O aperto de mão no aeroporto já se tornou praxe. Sempre que o presidente viaja para o exterior o vice assume a chefia do Poder Executivo. É uma oportunidade de estar em toda a mídia nacional e sorrir para a foto que, um dia, pode ir para a galeria do Palácio do Planalto, entre aqueles que por anos, ou por dias, ou ainda por algumas horas, sentaram-se na cadeira presidencial. Há divergência se o titular pode governar mesmo fora do Brasil – afinal, com a comunicação digital poderia acompanhar, ao vivo, 24 horas, o que se passa no país. Ainda assim, vice-presidente, ou o presidente da Câmara dos Deputados, ou do Senado, ou mesmo do Supremo Tribunal Federal, formam uma linha sucessória. Ficar vazia a cadeira não fica. Isso dá trela para que nos bastidores do poder se fiscalizem oposição e situação. Um de olho nos desejos do vice de assumir definitivamente o cargo, outro em zelar para que nada mude no governo e que o titular assuma tranquilamente quando retornar da viagem. Com direito a um novo aperto de mão de boas-vindas de quem ocupou interinamente o cargo.
O presidente americano viaja e ninguém assume o lugar dele. Mesmo em época onde a comunicação se fazia principalmente via telégrafo, ninguém imaginaria outro que não fora eleito para o cargo assumir a presidência. Nem mesmo quando da Conferência de Versalhes, depois da Primeira Guerra mundial. O presidente Woodrow Wilson ficou fora do país durante meses e, na falta do conhecido Air Force One, o gabinete presidencial se instalou a bordo de um navio estacionado na Europa. “Isso não se aplica ao Brasil”, vociferam os políticos que compõem a base política do governo no Congresso Nacional. É uma oportunidade para ter alguém de algum estado da federação na presidência da República. Um momento solene, com cobertura da mídia local, quando o ocupante assina alguns documentos, já agendados com o titular do cargo, e assim tem fotos e vídeos percorrendo todos os canais na internet. E certamente se torna personagem das reportagens principais do noticioso A Voz do Brasil. Para muitos é o auge da carreira.
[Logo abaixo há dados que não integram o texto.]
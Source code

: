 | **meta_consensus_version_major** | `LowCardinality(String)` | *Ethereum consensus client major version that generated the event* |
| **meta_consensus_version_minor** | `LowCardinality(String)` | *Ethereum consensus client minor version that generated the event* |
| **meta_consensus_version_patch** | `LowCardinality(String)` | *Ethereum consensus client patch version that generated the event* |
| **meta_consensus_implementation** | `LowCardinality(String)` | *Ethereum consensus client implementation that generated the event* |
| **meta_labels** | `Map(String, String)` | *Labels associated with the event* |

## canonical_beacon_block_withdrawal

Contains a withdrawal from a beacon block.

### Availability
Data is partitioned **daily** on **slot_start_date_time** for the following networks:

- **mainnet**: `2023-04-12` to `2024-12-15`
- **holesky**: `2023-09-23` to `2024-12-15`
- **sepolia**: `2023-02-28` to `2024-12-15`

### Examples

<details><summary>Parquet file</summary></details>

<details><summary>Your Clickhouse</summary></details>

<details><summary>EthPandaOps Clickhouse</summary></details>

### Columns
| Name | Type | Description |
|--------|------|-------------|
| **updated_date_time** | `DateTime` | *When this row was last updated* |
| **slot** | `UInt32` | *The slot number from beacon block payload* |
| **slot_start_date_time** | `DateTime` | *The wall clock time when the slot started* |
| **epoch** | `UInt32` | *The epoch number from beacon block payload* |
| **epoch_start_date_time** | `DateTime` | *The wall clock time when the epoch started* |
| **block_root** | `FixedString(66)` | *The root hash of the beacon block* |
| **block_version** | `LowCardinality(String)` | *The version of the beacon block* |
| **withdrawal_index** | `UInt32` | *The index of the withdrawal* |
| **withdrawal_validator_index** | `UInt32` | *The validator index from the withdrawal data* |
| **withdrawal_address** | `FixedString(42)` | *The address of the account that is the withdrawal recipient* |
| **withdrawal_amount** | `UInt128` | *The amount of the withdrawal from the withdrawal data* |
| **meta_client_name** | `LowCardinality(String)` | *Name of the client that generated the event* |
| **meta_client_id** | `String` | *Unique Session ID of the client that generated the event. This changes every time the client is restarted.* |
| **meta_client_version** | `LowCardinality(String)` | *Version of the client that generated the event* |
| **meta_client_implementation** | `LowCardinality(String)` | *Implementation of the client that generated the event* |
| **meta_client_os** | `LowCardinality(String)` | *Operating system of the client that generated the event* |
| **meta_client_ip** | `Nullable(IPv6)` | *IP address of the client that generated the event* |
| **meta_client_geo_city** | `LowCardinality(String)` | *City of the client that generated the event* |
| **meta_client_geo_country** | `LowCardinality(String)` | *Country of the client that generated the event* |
Desta vez quem está no aeroporto para cumprimentar o presidente da República é o presidente da Câmara dos Deputados. José Sarney parte para Tóquio e o deputado cearense, Paes de Andrade, assume interinamente a presidência. Seus correligionários preparam festas e organizam uma viagem presidencial para Fortaleza. Às pressas preparam o avião presidencial, e uma lista de convidados eminentes, deputados, senadores, jornalistas e puxa-sacos de toda ordem. Afinal, é um voo de apenas algumas horas e ninguém vai se incomodar em ficar espremido entre tantas excelências. O que vale mesmo é estar, ao vivo, no aeroporto à hora em que o presidente interino da República desembarcar e for recepcionado pela elite política e econômica do estado, com direito a um cortejo rumo ao palácio do governo do estado. O roteiro de Paes de Andrade no Ceará pressupõe uma parada na sua cidade natal, Mombaça. E é para lá que se encaminha com toda a comitiva. A cidade se engalana, ruas são limpas, pátios e postes pintados, moradores a postos para assistir ao desfile presidencial em direção à igreja matriz de Nossa Senhora da Glória. O ponto alto da permanência do filho ilustre é a inauguração de uma agência do Banco do Brasil, sob discursos de agradecimento e visões de um futuro com financiamento para o progresso. A mídia do sudeste, invejosa, não perdoa Paes de Andrade e o apelida de o Imperador de Mombaça.